New stair-driving wheelchair

Test driven by Raffael, the Scalevo Wheelchair was developed by ETH Zurich Students to be able to drive up a flight of stairs using caterpillars.

While testing the prototype, Raffael smiles and comments that it feels like he is floating. At the top, the system self-balances and continues on two wheels.

ETH Zurich is working to bring it to market in the near future. For many people with walking disabilities, everyday life is filled with barriers, such as circumventing curbs and stairs.
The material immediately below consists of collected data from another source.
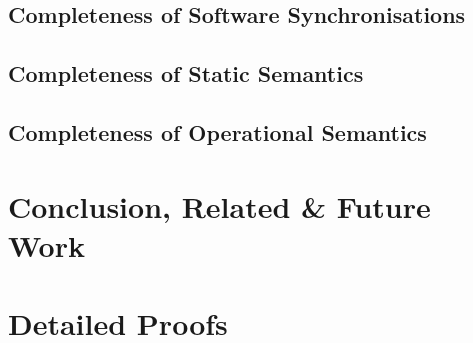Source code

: \documentclass{eceasst}
\renewcommand{\covers}[1]{}
\begin{document}
\section{Completeness of Software Synchronisations}
\label{sec-compl-software-synch}


\section{Completeness of Static Semantics}
\label{sec-compl-static-sem}


\section{Completeness of Operational Semantics}
\label{sec-compl-oper-sem}


\chapter{Conclusion, Related \& Future Work}
\label{sec-conclusion}


% 
% 

\appendix

\chapter{Detailed Proofs}





\printindex

\covers{}
\end{document}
Ten Swiss students want to change that, so in the future no obstacle will prevent the freedom of movement for wheelchair users.

The engineers developed this new wheelchair in only a year; a masterpiece, which took up practically every free minute of the students’ time. But it was all worth it.

The first feedback received from people with walking disabilities all over the world was positive. Machine engineer Carlos Gomes says "many want to purchase our wheelchair already".

Originally, Gomes and his colleagues only wanted to build a robot that could climb stairs. But their professor encouraged them to go a step further, so the eight engineers started to develop the stair-climbing wheelchair in the summer of 2014. It had to be very maneuvera-ble, easy to operate, attractive, and safe.

The basic principle was that during normal operation, the wheelchair should drive on two wheels similar to a Segway. They planned to overcome the stairs with caterpillars, which can be extended and retracted. Scalevo unites the two motion principles into one hybrid chair.

To use the chair, the user approaches a set of stairs and selects the appropriate function on the touch screen. With sensors and cameras, the chair measures the incline of the stairs and automatically drives up to them in reverse. The caterpillars lower and start to turn, moving the chair up the stairs at speeds of one step per second. The driver stays in a straight position the entire time.

As soon as the sensors detect the end of the stairs, the stabilising wheels move into posi-tion, preventing the wheelchair from tipping over. The caterpillars then lift up and the wheelchair continues the journey on two wheels.
The wheels and caterpillars are equipped with two maxon electric motors, which act as drives. Brushless DC motors are used in combination with ceramic gearheads. Ceramic is always a good choice when high forces act on the components, yet the gearhead has to be very durable.

Carlos Gomes and his team are enthusiastic about the drives maxon provided to them, saying: "The motor-gearhead combination is strong, precise, quiet, and relatively light at 3.2 kilograms. Gomes added: "The maxon engineers gave us expert advice and the sup-port was excellent."

The students are very satisfied with their work. Gomes says: "Good teamwork was the key to our success".

In addition, they implemented the suggestions of many people with walking disabilities. Suggestions included adding a belt or inclining the seat backward slightly so the wheel-chair user did not slip forward. Gomes added: "We would never have thought of such details ourselves."

There is still much to be done, even though the project could be considered finished. The suspension of the caterpillars has to be made stiffer, the operation more intuitive, and the reliability has to be increased.